INDIA: Dr Singh's Shock Treatment to Dhaka SAARC Summit Hopefuls

+ Privileged sources said the Foreign Ministry and PMO were ready for Dr. Singh’s visit to Dhaka, but Dr. Singh had other plans. He categorically refused to participate in the Summit after the security report came in. Dr. Singh had also wanted not to give any opportunity to the Nepal King Gyanendra to explain his controversial sacking of democracy to the leaders of the SAARC nations. The decision not to travel to Dhaka was taken by Dr. Singh after consultations with Left party leaders on February 1, top BJP leaders on February 2 and on the assessment of the security team that traveled to Dhaka. But, according to privileged sources, he did not let anybody know about his moves till the meeting of the PMO held on Monday. +






04/02/2005

Dr Singh's Shock Treatment to Dhaka SAARC Summit Hopefuls
By Arun Rajnath

NEW DELHI, February 3: The Indian Foreign Minister and his top officials were given some shock treatment by Dr Manmohan Singh, the Prime Minister on Monday.

Against their recommendations and hope, Dr. Singh decided to abstain from the SAARC Summit in Dhaka and announced his decision at a crucial meeting at the Prime Minister’s Office (PMO) when it had completed all preparations for Indian participation.

Privileged sources said the Foreign Ministry and PMO were ready for Dr. Singh’s visit to Dhaka, but Dr. Singh had other plans. He categorically refused to participate in the Summit after the security report came in. Dr. Singh had also wanted not to give any opportunity to the Nepal King Gyanendra to explain his controversial sacking of democracy to the leaders of the SAARC nations.

This is the second time in succession when the SAARC Summit was postponed. Previously, the Summit, scheduled from January 9 to 11, was put off in the wake of the Tsunami disaster. Under the SAARC charter, a Summit cannot be held even if one of the seven heads of government/state cannot attend.

The decision not to travel to Dhaka was taken by Dr. Singh after consultations with Left party leaders on February 1, top BJP leaders on February 2 and on the assessment of the security team that traveled to Dhaka. But, according to privileged sources, he did not let anybody know about his moves till the meeting of the PMO held on Monday.

In the meeting of the PMO, which was attended by the Foreign Minister Natwar Singh and senior officials of the PMO, everybody was of the view that India should participate in the SAARC Summit as King Gyanendra has announced his participation.

Even Foreign Minister Natwar Singh wanted to participate in the meeting.
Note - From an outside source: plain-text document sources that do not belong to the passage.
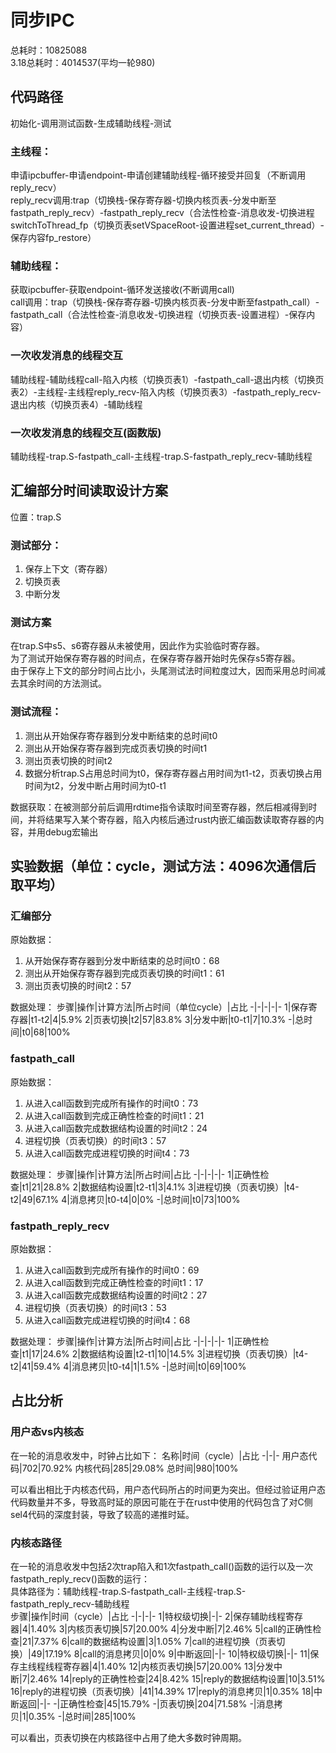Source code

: # 同步IPC
总耗时：10825088  
3.18总耗时：4014537(平均一轮980)

## 代码路径
初始化-调用测试函数-生成辅助线程-测试  
### 主线程：
申请ipcbuffer-申请endpoint-申请创建辅助线程-循环接受并回复（不断调用reply_recv）  
reply_recv调用:trap（切换栈-保存寄存器-切换内核页表-分发中断至fastpath_reply_recv）-fastpath_reply_recv（合法性检查-消息收发-切换进程switchToThread_fp（切换页表setVSpaceRoot-设置进程set_current_thread）-保存内容fp_restore）
### 辅助线程：
获取ipcbuffer-获取endpoint-循环发送接收(不断调用call)  
call调用：trap（切换栈-保存寄存器-切换内核页表-分发中断至fastpath_call）-fastpath_call（合法性检查-消息收发-切换进程（切换页表-设置进程）-保存内容）
### 一次收发消息的线程交互
辅助线程-辅助线程call-陷入内核（切换页表1）-fastpath_call-退出内核（切换页表2）-主线程-主线程reply_recv-陷入内核（切换页表3）-fastpath_reply_recv-退出内核（切换页表4）-辅助线程
### 一次收发消息的线程交互(函数版)
辅助线程-trap.S-fastpath_call-主线程-trap.S-fastpath_reply_recv-辅助线程
## 汇编部分时间读取设计方案
位置：trap.S  
### 测试部分： 
1. 保存上下文（寄存器）
2. 切换页表
3. 中断分发
### 测试方案
在trap.S中s5、s6寄存器从未被使用，因此作为实验临时寄存器。  
为了测试开始保存寄存器的时间点，在保存寄存器开始时先保存s5寄存器。  
由于保存上下文的部分时间占比小，头尾测试法时间粒度过大，因而采用总时间减去其余时间的方法测试。  
### 测试流程：
1. 测出从开始保存寄存器到分发中断结束的总时间t0
2. 测出从开始保存寄存器到完成页表切换的时间t1
3. 测出页表切换的时间t2
4. 数据分析trap.S占用总时间为t0，保存寄存器占用时间为t1-t2，页表切换占用时间为t2，分发中断占用时间为t0-t1  

数据获取：在被测部分前后调用rdtime指令读取时间至寄存器，然后相减得到时间，并将结果写入某个寄存器，陷入内核后通过rust内嵌汇编函数读取寄存器的内容，并用debug宏输出
## 实验数据（单位：cycle，测试方法：4096次通信后取平均）
### 汇编部分
原始数据：  
1. 从开始保存寄存器到分发中断结束的总时间t0：68
2. 测出从开始保存寄存器到完成页表切换的时间t1：61
3. 测出页表切换的时间t2：57

数据处理：
步骤|操作|计算方法|所占时间（单位cycle）|占比
-|-|-|-|-
1|保存寄存器|t1-t2|4|5.9%
2|页表切换|t2|57|83.8%
3|分发中断|t0-t1|7|10.3%
-|总时间|t0|68|100%

### fastpath_call
原始数据：  
1. 从进入call函数到完成所有操作的时间t0：73
2. 从进入call函数到完成正确性检查的时间t1：21
3. 从进入call函数完成数据结构设置的时间t2：24
4. 进程切换（页表切换）的时间t3：57
5. 从进入call函数完成进程切换的时间t4：73

数据处理：
步骤|操作|计算方法|所占时间|占比
-|-|-|-|-
1|正确性检查|t1|21|28.8%
2|数据结构设置|t2-t1|3|4.1%
3|进程切换（页表切换）|t4-t2|49|67.1%
4|消息拷贝|t0-t4|0|0%
-|总时间|t0|73|100%

### fastpath_reply_recv
原始数据：  
1. 从进入call函数到完成所有操作的时间t0：69
2. 从进入call函数到完成正确性检查的时间t1：17
3. 从进入call函数完成数据结构设置的时间t2：27
4. 进程切换（页表切换）的时间t3：53
5. 从进入call函数完成进程切换的时间t4：68

数据处理：
步骤|操作|计算方法|所占时间|占比
-|-|-|-|-
1|正确性检查|t1|17|24.6%
2|数据结构设置|t2-t1|10|14.5%
3|进程切换（页表切换）|t4-t2|41|59.4%
4|消息拷贝|t0-t4|1|1.5%
-|总时间|t0|69|100%

## 占比分析
### 用户态vs内核态
在一轮的消息收发中，时钟占比如下：
名称|时间（cycle）|占比
-|-|-
用户态代码|702|70.92%
内核代码|285|29.08%
总时间|980|100%

可以看出相比于内核态代码，用户态代码所占的时间更为突出。但经过验证用户态代码数量并不多，导致高时延的原因可能在于在rust中使用的代码包含了对C侧sel4代码的深度封装，导致了较高的递推时延。
### 内核态路径
在一轮的消息收发中包括2次trap陷入和1次fastpath_call()函数的运行以及一次fastpath_reply_recv()函数的运行：  
具体路径为：辅助线程-trap.S-fastpath_call-主线程-trap.S-fastpath_reply_recv-辅助线程  
步骤|操作|时间（cycle）|占比
-|-|-|-
1|特权级切换|-|-
2|保存辅助线程寄存器|4|1.40%
3|内核页表切换|57|20.00%
4|分发中断|7|2.46%
5|call的正确性检查|21|7.37%
6|call的数据结构设置|3|1.05%
7|call的进程切换（页表切换）|49|17.19%
8|call的消息拷贝|0|0%
9|中断返回|-|-
10|特权级切换|-|-
11|保存主线程线程寄存器|4|1.40%
12|内核页表切换|57|20.00%
13|分发中断|7|2.46%
14|reply的正确性检查|24|8.42%
15|reply的数据结构设置|10|3.51%
16|reply的进程切换（页表切换）|41|14.39%
17|reply的消息拷贝|1|0.35%
18|中断返回|-|-
-|正确性检查|45|15.79%
-|页表切换|204|71.58%
-|消息拷贝|1|0.35%
-|总时间|285|100%

可以看出，页表切换在内核路径中占用了绝大多数时钟周期。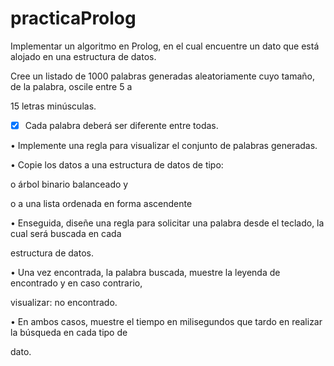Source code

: # practicaProlog
Implementar un algoritmo en Prolog, en el cual encuentre un dato que está alojado en una estructura de datos.

Cree un listado de 1000 palabras generadas aleatoriamente cuyo tamaño, de la palabra, oscile entre 5 a

15 letras minúsculas.

 - [x] Cada palabra deberá ser diferente entre todas.

• Implemente una regla para visualizar el conjunto de palabras generadas.

• Copie los datos a una estructura de datos de tipo:

o árbol binario balanceado y

o a una lista ordenada en forma ascendente

• Enseguida, diseñe una regla para solicitar una palabra desde el teclado, la cual será buscada en cada

estructura de datos.

• Una vez encontrada, la palabra buscada, muestre la leyenda de encontrado y en caso contrario,

visualizar: no encontrado.

• En ambos casos, muestre el tiempo en milisegundos que tardo en realizar la búsqueda en cada tipo de

dato.
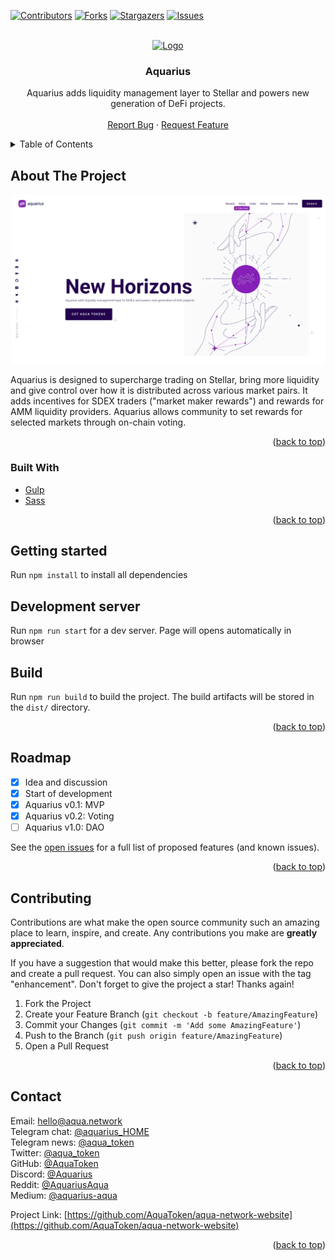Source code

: <div id="top"></div>


<!-- PROJECT SHIELDS -->
[![Contributors][contributors-shield]][contributors-url]
[![Forks][forks-shield]][forks-url]
[![Stargazers][stars-shield]][stars-url]
[![Issues][issues-shield]][issues-url]



<!-- PROJECT LOGO -->
<br />
<div align="center">
  <a href="https://github.com/AquaToken/aqua-network-website">
    <img src="https://aqua.network/assets/img/header-logo.svg" alt="Logo" width="250" height="80">
  </a>

<h3 align="center">Aquarius</h3>

  <p align="center">
    Aquarius adds liquidity management layer to Stellar and powers new generation of DeFi projects.
    <br />
    <br />
    <a href="https://github.com/AquaToken/aqua-network-website/issues">Report Bug</a>
    ·
    <a href="https://gov.aqua.network/">Request Feature</a>
  </p>
</div>



<!-- TABLE OF CONTENTS -->
<details>
  <summary>Table of Contents</summary>
  <ol>
    <li>
      <a href="#about-the-project">About The Project</a>
      <ul>
        <li><a href="#built-with">Built With</a></li>
      </ul>
    </li>
    <li>
      <a href="#getting-started">Getting Started</a>
      <ul>
        <li><a href="#prerequisites">Prerequisites</a></li>
        <li><a href="#installation">Installation</a></li>
      </ul>
    </li>
    <li><a href="#roadmap">Roadmap</a></li>
    <li><a href="#contributing">Contributing</a></li>
    <li><a href="#contact">Contact</a></li>
  </ol>
</details>



<!-- ABOUT THE PROJECT -->
## About The Project

![Aqua Image](./readme-image.png)

Aquarius is designed to supercharge trading on Stellar, bring more liquidity and give control over how it is distributed across various market pairs. It adds incentives for SDEX traders ("market maker rewards") and rewards for AMM liquidity providers. Aquarius allows community to set rewards for selected markets through on-chain voting.

<p align="right">(<a href="#top">back to top</a>)</p>



### Built With

* [Gulp](https://www.npmjs.com/package/gulp)
* [Sass](https://sass-lang.com/)

<p align="right">(<a href="#top">back to top</a>)</p>



<!-- GETTING STARTED -->
## Getting started
Run `npm install` to install all dependencies

## Development server

Run `npm run start` for a dev server. Page will opens automatically in browser

## Build

Run `npm run build` to build the project. The build artifacts will be stored in the `dist/` directory.

<p align="right">(<a href="#top">back to top</a>)</p>


<!-- ROADMAP -->
## Roadmap

- [x] Idea and discussion
- [x] Start of development
- [x] Aquarius v0.1: MVP
- [x] Aquarius v0.2: Voting
- [ ] Aquarius v1.0: DAO

See the [open issues](https://github.com/AquaToken/aqua-network-website/issues) for a full list of proposed features (and known issues).

<p align="right">(<a href="#top">back to top</a>)</p>



<!-- CONTRIBUTING -->
## Contributing

Contributions are what make the open source community such an amazing place to learn, inspire, and create. Any contributions you make are **greatly appreciated**.

If you have a suggestion that would make this better, please fork the repo and create a pull request. You can also simply open an issue with the tag "enhancement".
Don't forget to give the project a star! Thanks again!

1. Fork the Project
2. Create your Feature Branch (`git checkout -b feature/AmazingFeature`)
3. Commit your Changes (`git commit -m 'Add some AmazingFeature'`)
4. Push to the Branch (`git push origin feature/AmazingFeature`)
5. Open a Pull Request

<p align="right">(<a href="#top">back to top</a>)</p>



<!-- CONTACT -->
## Contact

Email: [hello@aqua.network](mailto:hello@aqua.network)  
Telegram chat: [@aquarius_HOME](https://t.me/aquarius_HOME)  
Telegram news: [@aqua_token](https://t.me/aqua_token)  
Twitter: [@aqua_token](https://twitter.com/aqua_token)  
GitHub: [@AquaToken](https://github.com/AquaToken)  
Discord: [@Aquarius](https://discord.gg/sgzFscHp4C)  
Reddit: [@AquariusAqua](https://www.reddit.com/r/AquariusAqua/)  
Medium: [@aquarius-aqua](https://medium.com/aquarius-aqua)  

Project Link: [https://github.com/AquaToken/aqua-network-website](https://github.com/AquaToken/aqua-network-website)

<p align="right">(<a href="#top">back to top</a>)</p>



<!-- MARKDOWN LINKS & IMAGES -->
<!-- https://www.markdownguide.org/basic-syntax/#reference-style-links -->
[contributors-shield]: https://img.shields.io/github/contributors/AquaToken/aqua-network-website.svg?style=for-the-badge
[contributors-url]: https://github.com/AquaToken/aqua-network-website/graphs/contributors
[forks-shield]: https://img.shields.io/github/forks/AquaToken/aqua-network-website.svg?style=for-the-badge
[forks-url]: https://github.com/AquaToken/aqua-network-website/network/members
[stars-shield]: https://img.shields.io/github/stars/AquaToken/aqua-network-website.svg?style=for-the-badge
[stars-url]: https://github.com/AquaToken/aqua-network-website/stargazers
[issues-shield]: https://img.shields.io/github/issues/AquaToken/aqua-network-website.svg?style=for-the-badge
[issues-url]: https://github.com/AquaToken/aqua-network-website/issues
[product-screenshot]: images/screenshot.png
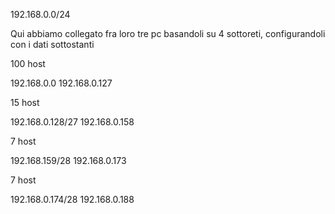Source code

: 192.168.0.0/24


Qui abbiamo collegato fra loro tre pc basandoli su 4 sottoreti, configurandoli con
i dati sottostanti


100 host

192.168.0.0
192.168.0.127

15 host

192.168.0.128/27
192.168.0.158

7 host

192.168.159/28
192.168.0.173

7 host

192.168.0.174/28
192.168.0.188


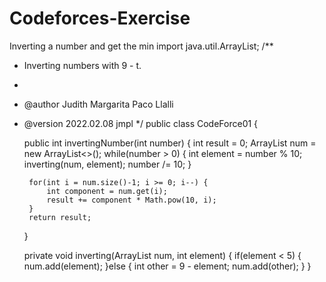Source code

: # Codeforces-Exercise
Inverting a number and get the min
import java.util.ArrayList;
/**
 * Inverting numbers  with 9 - t.
 * 
 * @author Judith Margarita Paco Llalli
 * @version 2022.02.08 jmpl
 */
public class CodeForce01 {
    
    public int invertingNumber(int number) {
        int result = 0;
        ArrayList<Integer> num = new ArrayList<>(); 
        while(number > 0) {
            int element = number % 10;
            inverting(num, element);
            number /= 10;
        }
        
        for(int i = num.size()-1; i >= 0; i--) {
            int component = num.get(i);
            result += component * Math.pow(10, i);
        }
        return result;
    }
    
    private void inverting(ArrayList<Integer> num, int element) {
        if(element < 5) {
            num.add(element);
        }else {
            int other = 9 - element;
            num.add(other);
        }
    }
He contended that if India would refuse to participate, it would deteriorate its relations with Nepal and Bangladesh. But Prime Minister refused to budge.

According to the sources, PM Singh told the participants of the meeting that he could not relish shaking hands with a King who only a couple of days earlier sent the democratic forces packing. It was pointed out in the meeting that the Prime Minister had quietly mobilized political opinion behind this “send a tough message” strategy.

Thereafter, Foreign Secretary Shyam Saran was summoned to the PMO for consultations, and told to inform the High Commission of Bangladesh of India’s decision.

He categorically said that he would not allow King Gyanendra to have an opportunity to explain his position to the other leaders of the SAARC nations. Besides, Dr. Singh also wanted to give a message to Bangladesh Prime Minister Khalida Zia that India will now take a tough stance over infiltration, training camps of the terrorists and smuggling of contrabands to India.

Highly placed sources told the South Asia Tribune that in the meeting, the security report of Bangladesh and the present condition of anti-India forces were also discussed at length. According to the security report the rebels of the two States of Manipur and Tripura work hand in hand. One has a base at the India-Myanmar border, the other at the India-Bangladesh border.

The anti-India activities are being carried out by the rebels of the region from these two neighboring countries, especially from Bangladesh where they are getting full support from certain governmental quarters.

If the People’s Liberation Army, People’s Revolutionary Party of Kangleipak, United National Liberation Front and the Kangleipak Communist Party pose threat to Manipur, Tripura has their sister rebel outfits such as the National Liberation Front of Tripura (Biswamohan Debbarma faction), National Liberation Front of Tripura (Nayanbashi Jamatia faction) and All Tripura Tiger Force.

According to the report at least 3,000 odd militants are in the camps along the Indo-Bangladesh border. Sources said that the time is not fit for the Prime Minister to visit to Dhaka because the Bangladeshi government has been refusing to dismantle the training camps on its soil.